Contemporary artist Jeff Koons poses beside "Balloon Dog," one of his most famous works on display at Chicago's Museum of Contemporary Art Thursday, May 29, 2008. (Charles Rex Arbogast/AP)

As 2013 came to an end, the art world took stock of its remarkable fortunes: Leading auction houses announced records for total sales, as new wealth and new collectors clamored for art and collectibles. For the fourth year in a row, Christie’s broke its own record, with more than $7 billion in sales. And they were still giddy from one day in November when they sold almost $700 million of art.

Included in that sale were a triptych by the Irish-born painter Francis Bacon, which sold for $142.4 million dollars (claimed to be the most expensive work of art ever sold at auction), and a Jeff Koons “Balloon Dog,” which sold for $58.4 million (the highest price paid for a work by a living artist). Those were both new records, but with records shattered on a regular basis, they don’t mean much anymore.

Magazines that cater to the business-minded and the super wealthy parsed the details of the sale and what it meant for investors. Some worried about speculation and a market bubble. Bloomberg News put the sale into global context: “Collectors are bidding up art prices as easy-money policies among central banks and rising global stock markets boost the fortunes of the world’s richest people.”

And the critics, once again, bristled at writing yet another story about yet another epic sale. Jed Perl of the New Republic wrote: “At Christie’s and Sotheby’s some of the wealthiest members of society, the people who can’t believe in anything until it’s been monetized, are trashing one of our last hopes for transcendence.” Peter Schjeldahl of the New Yorker said that for a critic to argue about the insane prices being paid today for art would be to “don a clown costume and to join the circus,” but he put on the costume long enough to note that, “the present art market plainly won’t quit until it hits the end of the line,” which he defined as “psychosis” and “ruinous passion.”

Going back as far as the Renaissance, artists have had an uneasy relationship to patrons and the money they offer. And the fear of mass commercialization has been a perennial theme of art at least since the days of the pop artists a half century ago. But something different is in the air today. The level of disgust is deeper and more visceral. The art world has collapsed into the world of commerce, and while there may be celebrations at Christie’s, there is an almost apocalyptic level of gloom everywhere else.

The trouble with forgery

There are two basic critical responses to today’s art market. One argues that the market has nothing to do with art, and that whatever happens in the market is irrelevant to the actual content, meaning and love of art. Art is to the art market as sailing is to the business of hawking mega-yachts to multibillionaires. The other view, succinctly stated by Perl, is more pessimistic: The art market is ruining art, spiritually and as a cultural practice. In this understanding, the mega-yachts have taken over the bay and are crushing the finely wrought vintage sailing vessels beneath their hulking super-tonnage.

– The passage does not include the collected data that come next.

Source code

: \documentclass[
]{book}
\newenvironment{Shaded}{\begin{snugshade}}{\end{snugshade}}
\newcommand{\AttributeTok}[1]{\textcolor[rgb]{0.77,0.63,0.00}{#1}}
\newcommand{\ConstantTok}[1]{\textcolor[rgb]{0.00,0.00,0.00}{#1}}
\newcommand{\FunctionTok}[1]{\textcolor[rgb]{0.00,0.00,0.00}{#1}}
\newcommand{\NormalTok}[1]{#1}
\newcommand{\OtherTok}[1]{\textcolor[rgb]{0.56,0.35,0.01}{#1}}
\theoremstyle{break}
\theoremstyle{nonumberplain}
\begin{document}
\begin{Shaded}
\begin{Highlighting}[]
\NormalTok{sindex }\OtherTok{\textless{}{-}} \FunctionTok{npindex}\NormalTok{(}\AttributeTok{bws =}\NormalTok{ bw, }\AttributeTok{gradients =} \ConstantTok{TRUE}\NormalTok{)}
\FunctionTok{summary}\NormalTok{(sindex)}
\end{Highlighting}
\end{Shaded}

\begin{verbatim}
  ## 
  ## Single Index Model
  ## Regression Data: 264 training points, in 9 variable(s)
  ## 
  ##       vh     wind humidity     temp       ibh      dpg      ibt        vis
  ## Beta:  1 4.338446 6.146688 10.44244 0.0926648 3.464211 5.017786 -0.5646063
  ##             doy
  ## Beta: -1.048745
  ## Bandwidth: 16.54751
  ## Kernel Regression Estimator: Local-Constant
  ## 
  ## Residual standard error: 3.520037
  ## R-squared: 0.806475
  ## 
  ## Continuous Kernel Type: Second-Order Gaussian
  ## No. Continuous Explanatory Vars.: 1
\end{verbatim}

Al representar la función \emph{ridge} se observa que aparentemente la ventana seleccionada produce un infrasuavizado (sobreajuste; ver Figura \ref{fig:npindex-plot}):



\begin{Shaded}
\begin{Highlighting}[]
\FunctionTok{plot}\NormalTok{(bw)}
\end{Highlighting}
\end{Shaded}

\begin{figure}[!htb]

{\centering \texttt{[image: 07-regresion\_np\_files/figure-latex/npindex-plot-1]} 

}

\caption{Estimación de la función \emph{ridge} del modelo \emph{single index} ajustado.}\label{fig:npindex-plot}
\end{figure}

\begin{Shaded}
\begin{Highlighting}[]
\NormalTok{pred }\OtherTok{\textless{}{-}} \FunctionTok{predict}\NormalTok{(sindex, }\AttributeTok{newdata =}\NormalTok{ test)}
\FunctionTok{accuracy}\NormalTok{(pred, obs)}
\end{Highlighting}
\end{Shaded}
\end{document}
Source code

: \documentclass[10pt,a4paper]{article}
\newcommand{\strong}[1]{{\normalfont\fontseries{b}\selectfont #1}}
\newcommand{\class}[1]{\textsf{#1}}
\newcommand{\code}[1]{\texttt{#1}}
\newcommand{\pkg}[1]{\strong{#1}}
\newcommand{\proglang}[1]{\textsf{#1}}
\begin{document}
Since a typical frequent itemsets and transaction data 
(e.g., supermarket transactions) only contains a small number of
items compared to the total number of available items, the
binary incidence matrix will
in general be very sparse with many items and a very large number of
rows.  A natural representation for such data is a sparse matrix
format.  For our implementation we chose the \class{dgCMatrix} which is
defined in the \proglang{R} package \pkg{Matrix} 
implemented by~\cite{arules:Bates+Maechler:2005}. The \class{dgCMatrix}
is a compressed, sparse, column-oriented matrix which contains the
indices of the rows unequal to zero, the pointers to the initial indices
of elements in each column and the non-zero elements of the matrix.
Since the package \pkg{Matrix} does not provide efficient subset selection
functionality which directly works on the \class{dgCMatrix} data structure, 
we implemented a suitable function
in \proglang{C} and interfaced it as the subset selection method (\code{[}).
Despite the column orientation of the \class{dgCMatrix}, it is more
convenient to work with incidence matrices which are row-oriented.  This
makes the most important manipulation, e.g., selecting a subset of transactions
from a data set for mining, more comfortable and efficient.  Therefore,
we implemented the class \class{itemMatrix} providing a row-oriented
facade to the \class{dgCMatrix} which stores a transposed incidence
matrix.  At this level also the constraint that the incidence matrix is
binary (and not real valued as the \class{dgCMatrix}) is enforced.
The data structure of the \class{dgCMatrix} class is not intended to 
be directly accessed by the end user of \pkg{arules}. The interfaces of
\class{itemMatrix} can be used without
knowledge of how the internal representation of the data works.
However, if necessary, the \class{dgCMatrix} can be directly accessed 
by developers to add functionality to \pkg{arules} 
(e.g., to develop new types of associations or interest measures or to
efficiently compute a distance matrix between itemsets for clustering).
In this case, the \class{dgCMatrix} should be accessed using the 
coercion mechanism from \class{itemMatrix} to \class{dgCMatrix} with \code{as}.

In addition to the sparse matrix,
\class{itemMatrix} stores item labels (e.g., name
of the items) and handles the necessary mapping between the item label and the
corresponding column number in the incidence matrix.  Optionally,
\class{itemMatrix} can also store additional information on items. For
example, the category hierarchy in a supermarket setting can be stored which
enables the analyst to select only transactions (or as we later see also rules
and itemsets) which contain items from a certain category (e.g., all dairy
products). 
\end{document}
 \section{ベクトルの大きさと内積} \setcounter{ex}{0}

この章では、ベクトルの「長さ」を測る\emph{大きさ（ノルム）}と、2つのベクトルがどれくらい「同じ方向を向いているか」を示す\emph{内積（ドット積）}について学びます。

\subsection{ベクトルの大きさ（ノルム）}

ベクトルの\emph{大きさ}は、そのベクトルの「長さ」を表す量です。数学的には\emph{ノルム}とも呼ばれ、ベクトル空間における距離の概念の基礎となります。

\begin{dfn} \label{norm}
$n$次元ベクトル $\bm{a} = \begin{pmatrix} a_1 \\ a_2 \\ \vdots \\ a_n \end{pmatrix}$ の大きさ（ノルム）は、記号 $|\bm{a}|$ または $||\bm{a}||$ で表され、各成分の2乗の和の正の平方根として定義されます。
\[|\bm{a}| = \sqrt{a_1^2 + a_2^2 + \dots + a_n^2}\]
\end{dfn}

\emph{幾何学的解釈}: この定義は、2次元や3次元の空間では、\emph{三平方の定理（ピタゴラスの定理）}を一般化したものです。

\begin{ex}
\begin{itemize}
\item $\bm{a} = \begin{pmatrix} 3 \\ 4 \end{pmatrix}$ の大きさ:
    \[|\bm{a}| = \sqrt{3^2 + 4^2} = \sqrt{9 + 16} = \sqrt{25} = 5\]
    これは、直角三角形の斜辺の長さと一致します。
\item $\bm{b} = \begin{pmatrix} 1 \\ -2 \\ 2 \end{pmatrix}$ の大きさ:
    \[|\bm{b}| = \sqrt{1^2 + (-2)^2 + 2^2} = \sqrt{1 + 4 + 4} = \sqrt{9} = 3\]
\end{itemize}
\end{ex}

Both are true, in a way. If you retreat to certain museums that have kept their independence and stayed true to their values, it is still possible to tune out the noise of the market. But Perl is right, too, because the market isn’t just a distracting din of biennials and art fairs and blaring headlines about new record prices. The market is corrupting art, determining the kinds of art that get made and sold, changing the topics of art and ultimately controlling its future. In the worse case, it is also corrupting artists themselves, enticing them and rewarding them for bad, meretricious and superficial art.

Perhaps the biggest impact, however, is on the stories we tell about art, and today the only stories we seem to be telling are stories about the market for art.

A recently published overview of the art market by Michael Findlay, an art dealer and director of the Acquavella Gallery in New York, locates the shift to a market-dominated discourse about a decade ago: “By the turn of the century the language of money had become the lingua franca of the art world and the entry point for many new collectors.” As a longtime dealer, Findlay isn’t averse to the commerce of art. But in his 2012 book, “The Value of Art,” he sees a striking problem with the rampant worship of mammon today: “In such an atmosphere, why should one ‘original’ painting or object have to be different from another, and why should they have to be handmade by a particular individual?”

His comment goes to the heart of two of the most fundamental pieties of the art world: that art be original and authentic. And one of the strangest things about the current cultural moment is how many people are questioning both of these assumptions.

When Andy Warhol made sculpture from silk-screened replicas of Brillo boxes, he seemed to be teasing at the possibly nonexistent line between art and commodity; but the art world isn’t so sure about whether British artist Damien Hirst’s mass-produced “spot” paintings — grids of colored spots manufactured by a team of assistants — are anything other than mass-produced objects. “Even art market professionals like myself don’t know the exact count,” said one Christie’s specialist of the proliferation of Hirst’s paintings, in a New York Times story last June. And yet they sell.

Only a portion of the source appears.